Tuesday, May 9, 2017

A Couple of Really Short Dad Writings: Larissa and The House on the Hill

I think of these two short short short ones as rather out of left field. I have no idea who "Larissa" might have been or when she told her story, or what was its context. But I just like it and evocative it is. The second one? Dad never liked Los Angeles so maybe that feeling generated the reverie. As usual, whatever religious content, and so much of his writing I see had it, is, cynical. I have this feeling I know what house he might have been describing. You can see it as you go north on Fairfax, a kind of cement circular object, plopped, not built. 


Larissa

It was only a crumb of bread in a world of starvation.  She told me how she picked it up and placed it on her tongue, and savored it for a brief moment of its precious existence--and then it was gone.  Only the memory clung and imbedded itself in her psyche--perhaps for all time.

She related the story simply, her head down as if she were in a solitary reflection aloud.  We listened in silent empathy to the words, halting in their transition from the Cyrillic to English.  When she looked up there was an expression of surprise at our reaction to the story, a tale out of the depths of despair and want, and a trace refection of an elusive apogee of pleasure, however transitory.

Her story has intrigued me for some time.  I am not unfamiliar with want and deprivation having lived through the great depression and witnessed the calumnies of war visited by one group of humans on another.  Still, it is not the negative aspects of this tale that motivates me to reflection.  In that fleeting moment when the precious crumb dissolved on the lady's tongue, she experienced the ultimate potential of pleasure, then the despair of reality--survival, need, hopelessness.  What can we compare the moment to?  Perhaps the fleeting occasional hugs of the mother for her child who has been without comforting since birth--an effusion of dammed up love that is released by the momentary affection, however desultory?

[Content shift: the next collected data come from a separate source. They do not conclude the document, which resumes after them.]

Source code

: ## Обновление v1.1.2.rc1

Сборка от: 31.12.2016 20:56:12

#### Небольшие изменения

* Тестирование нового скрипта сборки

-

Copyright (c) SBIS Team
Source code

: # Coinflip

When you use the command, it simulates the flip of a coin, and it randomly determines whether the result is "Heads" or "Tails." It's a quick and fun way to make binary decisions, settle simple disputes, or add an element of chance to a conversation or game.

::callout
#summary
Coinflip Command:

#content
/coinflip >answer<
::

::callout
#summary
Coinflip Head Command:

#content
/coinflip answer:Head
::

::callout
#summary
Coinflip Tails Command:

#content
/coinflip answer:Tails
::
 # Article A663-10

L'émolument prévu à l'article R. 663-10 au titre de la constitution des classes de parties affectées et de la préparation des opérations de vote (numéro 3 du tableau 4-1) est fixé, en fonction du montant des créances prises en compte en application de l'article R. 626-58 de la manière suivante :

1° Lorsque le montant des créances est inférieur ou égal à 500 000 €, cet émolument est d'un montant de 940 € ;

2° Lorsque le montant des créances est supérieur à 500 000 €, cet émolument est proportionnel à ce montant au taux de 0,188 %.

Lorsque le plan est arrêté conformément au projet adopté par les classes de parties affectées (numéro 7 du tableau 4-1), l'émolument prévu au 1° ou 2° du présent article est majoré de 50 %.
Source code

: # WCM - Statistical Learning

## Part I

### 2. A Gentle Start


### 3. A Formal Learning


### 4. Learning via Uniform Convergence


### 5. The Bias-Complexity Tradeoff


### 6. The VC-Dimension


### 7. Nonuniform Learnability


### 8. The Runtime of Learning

Then, like a chastened dog it returns to its state of perpetual hunger.

Human wants are limitless, so said my professor of economics many years ago.  I am thinking of the egocentricity of physical and emotional necessities--the unrelenting grasping for comfort and gratification-relentlessly unforgiving at that which is withheld.

Without this primordial pursuit, without the impediments to realization in a cornucopia of satiated desires, there is an abundance of salt--a flatness in the ingestion--never that reaction of highly-honed taste buds on a preciously charged essence.


The House on the Hill

It sits upon a barren topped mountain apex, a square white quadrangle of unremarkable aspect.  When the perpetual haze of the area allows, one can see it placed like a mammoth paper weight on an immense mound, to no aesthetic purpose.

I have never been to its summit.  I can only imagine the view towards the south, where the corpuscular traffic starts and stops and exudes its corruption to the skies.


Of course, this is during the day. The views of Los Angeles are different at night. I have been in the hills, on many occasions in the past, when the panorama of kaleidoscopic lights seduces the imagination with the dissimulaton of illusion.

Nor is it different in the pointed spires of New York City.  I remember looking down from the observation tower of the Empire State Building.  Down below, the ant-like clusters of people vied with the clamorous automobile for the supremacy of the concrete streets until night fell and a magnificence lit up the city.

How to describe the play of neon, the perpetual motion of streams of light, red, sometimes white, in equal measure, depending on the direction of travel.

These scenes defy description.  Perhaps is is the promise of the Divine or a preview of things beyond fulfillment--for He is an enigmatic Creator--something, perhaps, like the view from the mountain that Moses was allowed of Canaan, before he was told he cannot go down and see for himself.